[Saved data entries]
==*==

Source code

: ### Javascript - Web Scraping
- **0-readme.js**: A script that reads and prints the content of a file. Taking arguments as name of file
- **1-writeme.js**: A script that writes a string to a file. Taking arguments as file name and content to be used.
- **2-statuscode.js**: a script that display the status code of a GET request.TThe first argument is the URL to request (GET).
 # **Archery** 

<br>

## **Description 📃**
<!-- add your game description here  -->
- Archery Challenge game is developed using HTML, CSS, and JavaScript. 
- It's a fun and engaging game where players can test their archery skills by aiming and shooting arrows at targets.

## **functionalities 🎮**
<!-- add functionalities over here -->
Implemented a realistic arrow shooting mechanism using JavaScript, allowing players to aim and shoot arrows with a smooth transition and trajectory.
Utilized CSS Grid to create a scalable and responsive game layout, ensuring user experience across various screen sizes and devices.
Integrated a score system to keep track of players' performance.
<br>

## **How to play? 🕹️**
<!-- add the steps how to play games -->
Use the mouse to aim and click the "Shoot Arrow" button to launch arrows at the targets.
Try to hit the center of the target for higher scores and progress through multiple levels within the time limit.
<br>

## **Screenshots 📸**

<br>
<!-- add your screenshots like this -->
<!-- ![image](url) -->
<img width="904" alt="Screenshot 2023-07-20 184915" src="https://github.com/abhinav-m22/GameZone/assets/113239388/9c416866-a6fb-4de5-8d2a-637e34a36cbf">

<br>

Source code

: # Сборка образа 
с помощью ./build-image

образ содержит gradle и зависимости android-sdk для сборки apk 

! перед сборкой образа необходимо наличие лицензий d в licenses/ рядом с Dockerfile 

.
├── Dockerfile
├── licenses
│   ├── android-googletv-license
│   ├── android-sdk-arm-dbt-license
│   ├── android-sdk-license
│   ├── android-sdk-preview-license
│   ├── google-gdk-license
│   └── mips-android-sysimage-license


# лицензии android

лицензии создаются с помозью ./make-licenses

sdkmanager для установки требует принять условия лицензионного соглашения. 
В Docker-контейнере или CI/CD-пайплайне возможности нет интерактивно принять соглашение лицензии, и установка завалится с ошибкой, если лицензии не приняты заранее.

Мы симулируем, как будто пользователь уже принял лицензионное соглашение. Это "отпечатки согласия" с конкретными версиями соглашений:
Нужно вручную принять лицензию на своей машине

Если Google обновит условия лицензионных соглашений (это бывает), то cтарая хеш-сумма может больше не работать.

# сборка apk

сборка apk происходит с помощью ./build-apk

==*==

## WORK ORDER
Reproduce the data exactly, omitting nothing.

## EXERCISE OUTPUT
Source code

: ### Javascript - Web Scraping
- **0-readme.js**: A script that reads and prints the content of a file. Taking arguments as name of file
- **1-writeme.js**: A script that writes a string to a file. Taking arguments as file name and content to be used.
- **2-statuscode.js**: a script that display the status code of a GET request.TThe first argument is the URL to request (GET).
 # **Archery** 

<br>

## **Description 📃**
<!-- add your game description here  -->
- Archery Challenge game is developed using HTML, CSS, and JavaScript. 
- It's a fun and engaging game where players can test their archery skills by aiming and shooting arrows at targets.

## **functionalities 🎮**
<!-- add functionalities over here -->
Implemented a realistic arrow shooting mechanism using JavaScript, allowing players to aim and shoot arrows with a smooth transition and trajectory.
Utilized CSS Grid to create a scalable and responsive game layout, ensuring user experience across various screen sizes and devices.
Integrated a score system to keep track of players' performance.
<br>

## **How to play? 🕹️**
<!-- add the steps how to play games -->
Use the mouse to aim and click the "Shoot Arrow" button to launch arrows at the targets.
Try to hit the center of the target for higher scores and progress through multiple levels within the time limit.
<br>

## **Screenshots 📸**

<br>
<!-- add your screenshots like this -->
<!-- ![image](url) -->
<img width="904" alt="Screenshot 2023-07-20 184915" src="https://github.com/abhinav-m22/GameZone/assets/113239388/9c416866-a6fb-4de5-8d2a-637e34a36cbf">

<br>

Source code

: # Сборка образа 
с помощью ./build-image

образ содержит gradle и зависимости android-sdk для сборки apk 

! перед сборкой образа необходимо наличие лицензий d в licenses/ рядом с Dockerfile 

.
├── Dockerfile
├── licenses
│   ├── android-googletv-license
│   ├── android-sdk-arm-dbt-license
│   ├── android-sdk-license
│   ├── android-sdk-preview-license
│   ├── google-gdk-license
│   └── mips-android-sysimage-license


# лицензии android

лицензии создаются с помозью ./make-licenses

sdkmanager для установки требует принять условия лицензионного соглашения. 
В Docker-контейнере или CI/CD-пайплайне возможности нет интерактивно принять соглашение лицензии, и установка завалится с ошибкой, если лицензии не приняты заранее.

Мы симулируем, как будто пользователь уже принял лицензионное соглашение. Это "отпечатки согласия" с конкретными версиями соглашений:
Нужно вручную принять лицензию на своей машине

Если Google обновит условия лицензионных соглашений (это бывает), то cтарая хеш-сумма может больше не работать.

# сборка apk

сборка apk происходит с помощью ./build-apk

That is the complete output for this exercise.